*Exercise objective*:
Once you have reviewed the listing below, restate it word for word.

+--

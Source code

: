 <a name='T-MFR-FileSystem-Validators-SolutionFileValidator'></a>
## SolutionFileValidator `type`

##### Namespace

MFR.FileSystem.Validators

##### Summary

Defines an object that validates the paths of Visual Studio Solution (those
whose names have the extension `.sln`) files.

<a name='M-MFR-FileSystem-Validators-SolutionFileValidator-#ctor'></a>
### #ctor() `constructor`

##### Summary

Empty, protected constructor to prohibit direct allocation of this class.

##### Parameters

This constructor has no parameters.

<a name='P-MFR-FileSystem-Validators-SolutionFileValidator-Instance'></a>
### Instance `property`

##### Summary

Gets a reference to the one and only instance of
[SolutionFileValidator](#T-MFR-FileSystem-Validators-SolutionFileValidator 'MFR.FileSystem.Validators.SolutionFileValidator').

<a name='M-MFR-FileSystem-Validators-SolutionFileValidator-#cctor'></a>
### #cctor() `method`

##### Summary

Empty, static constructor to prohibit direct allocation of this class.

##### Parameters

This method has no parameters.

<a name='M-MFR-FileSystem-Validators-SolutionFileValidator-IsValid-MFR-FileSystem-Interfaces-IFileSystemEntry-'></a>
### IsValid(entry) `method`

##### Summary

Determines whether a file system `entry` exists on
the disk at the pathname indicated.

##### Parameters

+--

*Solved exercise*:
Source code

: <a name='T-MFR-FileSystem-Validators-SolutionFileValidator'></a>
## SolutionFileValidator `type`

##### Namespace

MFR.FileSystem.Validators

##### Summary

Defines an object that validates the paths of Visual Studio Solution (those
whose names have the extension `.sln`) files.

<a name='M-MFR-FileSystem-Validators-SolutionFileValidator-#ctor'></a>
### #ctor() `constructor`

##### Summary

Empty, protected constructor to prohibit direct allocation of this class.

##### Parameters

This constructor has no parameters.

<a name='P-MFR-FileSystem-Validators-SolutionFileValidator-Instance'></a>
### Instance `property`

##### Summary

Gets a reference to the one and only instance of
[SolutionFileValidator](#T-MFR-FileSystem-Validators-SolutionFileValidator 'MFR.FileSystem.Validators.SolutionFileValidator').

<a name='M-MFR-FileSystem-Validators-SolutionFileValidator-#cctor'></a>
### #cctor() `method`

##### Summary

Empty, static constructor to prohibit direct allocation of this class.

##### Parameters

This method has no parameters.

<a name='M-MFR-FileSystem-Validators-SolutionFileValidator-IsValid-MFR-FileSystem-Interfaces-IFileSystemEntry-'></a>
### IsValid(entry) `method`

##### Summary

Determines whether a file system `entry` exists on
the disk at the pathname indicated.

##### Parameters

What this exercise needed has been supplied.